**What to work on**
Within the records below, find each line with the word "réflexion" and copy it out.

**Excerpted records**
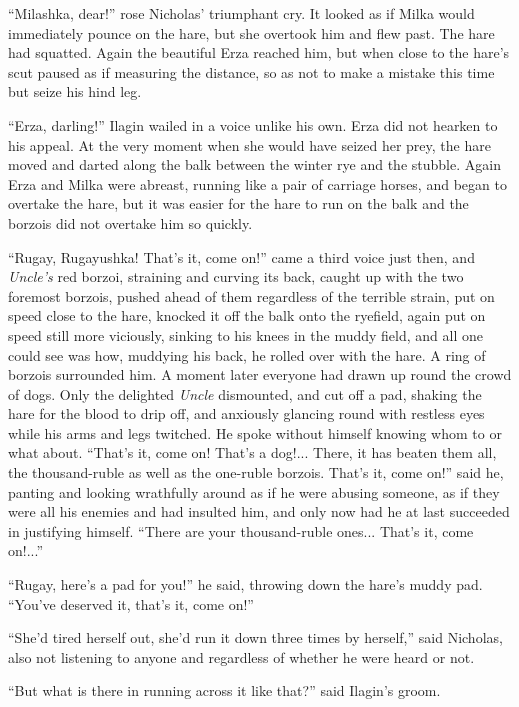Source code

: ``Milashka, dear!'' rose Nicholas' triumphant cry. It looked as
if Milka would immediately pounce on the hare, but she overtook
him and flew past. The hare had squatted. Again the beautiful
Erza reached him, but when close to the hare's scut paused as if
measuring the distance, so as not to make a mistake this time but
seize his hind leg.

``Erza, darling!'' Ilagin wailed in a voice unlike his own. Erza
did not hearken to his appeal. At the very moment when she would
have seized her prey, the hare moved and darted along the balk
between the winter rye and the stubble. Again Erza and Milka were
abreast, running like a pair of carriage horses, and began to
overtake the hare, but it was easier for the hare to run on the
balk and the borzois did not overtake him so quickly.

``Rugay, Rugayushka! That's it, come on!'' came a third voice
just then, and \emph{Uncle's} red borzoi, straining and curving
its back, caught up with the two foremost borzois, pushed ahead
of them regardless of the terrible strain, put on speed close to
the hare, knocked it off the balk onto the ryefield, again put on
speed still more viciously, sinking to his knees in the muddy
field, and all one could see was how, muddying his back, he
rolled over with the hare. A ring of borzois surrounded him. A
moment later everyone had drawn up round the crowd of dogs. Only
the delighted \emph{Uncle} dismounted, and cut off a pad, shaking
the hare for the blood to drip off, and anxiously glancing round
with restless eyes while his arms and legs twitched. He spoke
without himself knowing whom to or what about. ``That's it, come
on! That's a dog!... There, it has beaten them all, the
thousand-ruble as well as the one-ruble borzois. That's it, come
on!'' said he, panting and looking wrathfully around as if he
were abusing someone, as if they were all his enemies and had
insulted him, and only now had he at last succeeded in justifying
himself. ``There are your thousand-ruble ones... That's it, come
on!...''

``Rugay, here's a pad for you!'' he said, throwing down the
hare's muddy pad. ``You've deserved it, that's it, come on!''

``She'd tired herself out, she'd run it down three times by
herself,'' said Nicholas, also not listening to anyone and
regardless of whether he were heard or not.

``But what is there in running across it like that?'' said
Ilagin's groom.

* * *

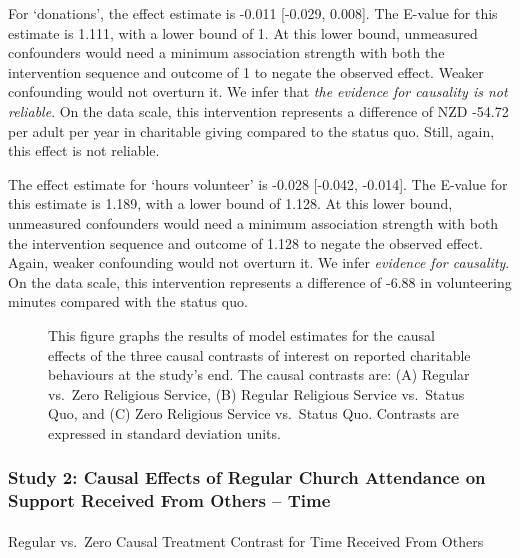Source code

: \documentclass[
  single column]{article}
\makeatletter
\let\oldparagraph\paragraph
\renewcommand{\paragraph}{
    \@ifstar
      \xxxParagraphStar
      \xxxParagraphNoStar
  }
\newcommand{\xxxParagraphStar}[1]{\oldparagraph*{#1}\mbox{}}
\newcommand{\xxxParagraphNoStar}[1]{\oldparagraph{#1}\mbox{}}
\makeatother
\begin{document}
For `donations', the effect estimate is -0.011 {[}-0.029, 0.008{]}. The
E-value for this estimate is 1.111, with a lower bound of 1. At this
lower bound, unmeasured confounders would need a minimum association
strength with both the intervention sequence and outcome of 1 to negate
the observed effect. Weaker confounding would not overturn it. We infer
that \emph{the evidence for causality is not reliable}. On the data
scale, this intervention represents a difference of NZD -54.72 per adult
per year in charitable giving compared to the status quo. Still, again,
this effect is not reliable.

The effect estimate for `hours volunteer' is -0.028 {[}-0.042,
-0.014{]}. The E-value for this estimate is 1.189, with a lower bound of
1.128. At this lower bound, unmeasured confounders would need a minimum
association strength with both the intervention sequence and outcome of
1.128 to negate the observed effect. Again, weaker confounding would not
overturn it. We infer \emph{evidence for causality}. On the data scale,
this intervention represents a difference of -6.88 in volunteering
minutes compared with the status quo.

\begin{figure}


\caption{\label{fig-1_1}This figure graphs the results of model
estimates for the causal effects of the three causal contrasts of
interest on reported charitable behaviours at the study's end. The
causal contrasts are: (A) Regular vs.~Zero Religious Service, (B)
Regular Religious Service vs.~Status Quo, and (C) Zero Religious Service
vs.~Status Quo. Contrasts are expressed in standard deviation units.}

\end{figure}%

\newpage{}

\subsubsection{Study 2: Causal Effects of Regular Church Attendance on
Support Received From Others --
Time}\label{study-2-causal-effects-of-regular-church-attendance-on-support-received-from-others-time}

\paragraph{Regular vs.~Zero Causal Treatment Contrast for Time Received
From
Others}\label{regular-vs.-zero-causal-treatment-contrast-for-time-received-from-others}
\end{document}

...

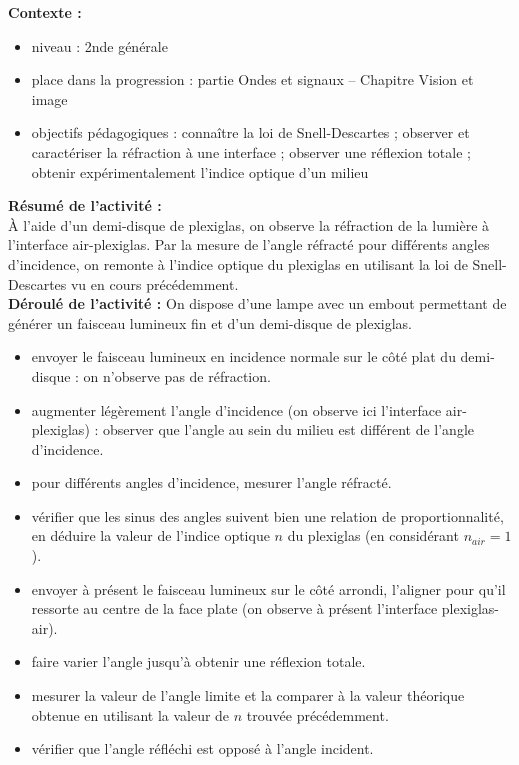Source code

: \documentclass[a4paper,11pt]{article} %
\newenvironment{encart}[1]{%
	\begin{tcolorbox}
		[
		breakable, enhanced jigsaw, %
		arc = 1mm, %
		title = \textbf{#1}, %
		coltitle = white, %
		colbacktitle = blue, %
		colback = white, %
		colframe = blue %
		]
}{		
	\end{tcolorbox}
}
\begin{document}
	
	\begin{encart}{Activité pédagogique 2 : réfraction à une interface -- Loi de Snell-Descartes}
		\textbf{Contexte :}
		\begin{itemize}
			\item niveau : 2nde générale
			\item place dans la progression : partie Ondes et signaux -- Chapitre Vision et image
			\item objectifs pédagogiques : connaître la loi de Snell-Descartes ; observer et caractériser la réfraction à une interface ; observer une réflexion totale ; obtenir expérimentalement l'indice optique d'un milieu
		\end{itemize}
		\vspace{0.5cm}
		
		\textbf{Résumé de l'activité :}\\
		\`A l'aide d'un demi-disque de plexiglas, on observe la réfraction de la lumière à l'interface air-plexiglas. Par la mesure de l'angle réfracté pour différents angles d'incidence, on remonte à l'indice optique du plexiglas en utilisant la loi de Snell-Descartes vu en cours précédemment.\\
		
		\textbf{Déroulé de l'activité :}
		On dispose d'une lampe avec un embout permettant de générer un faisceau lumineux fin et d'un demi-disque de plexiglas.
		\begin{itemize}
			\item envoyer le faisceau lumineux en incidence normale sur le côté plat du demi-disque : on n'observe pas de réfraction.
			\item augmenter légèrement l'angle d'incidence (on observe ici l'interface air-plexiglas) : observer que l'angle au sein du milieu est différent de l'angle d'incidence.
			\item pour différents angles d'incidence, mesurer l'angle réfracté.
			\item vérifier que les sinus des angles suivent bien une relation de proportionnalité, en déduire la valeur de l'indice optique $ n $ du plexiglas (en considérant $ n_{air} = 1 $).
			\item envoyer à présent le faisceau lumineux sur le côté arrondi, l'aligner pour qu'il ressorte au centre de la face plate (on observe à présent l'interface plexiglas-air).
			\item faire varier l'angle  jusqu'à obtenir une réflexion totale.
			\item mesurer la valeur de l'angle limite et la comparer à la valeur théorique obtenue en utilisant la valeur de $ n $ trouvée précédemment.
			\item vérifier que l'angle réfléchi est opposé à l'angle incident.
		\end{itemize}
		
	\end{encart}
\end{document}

**Your solution**
			\item objectifs pédagogiques : connaître la loi de Snell-Descartes ; observer et caractériser la réfraction à une interface ; observer une réflexion totale ; obtenir expérimentalement l'indice optique d'un milieu
			\item faire varier l'angle  jusqu'à obtenir une réflexion totale.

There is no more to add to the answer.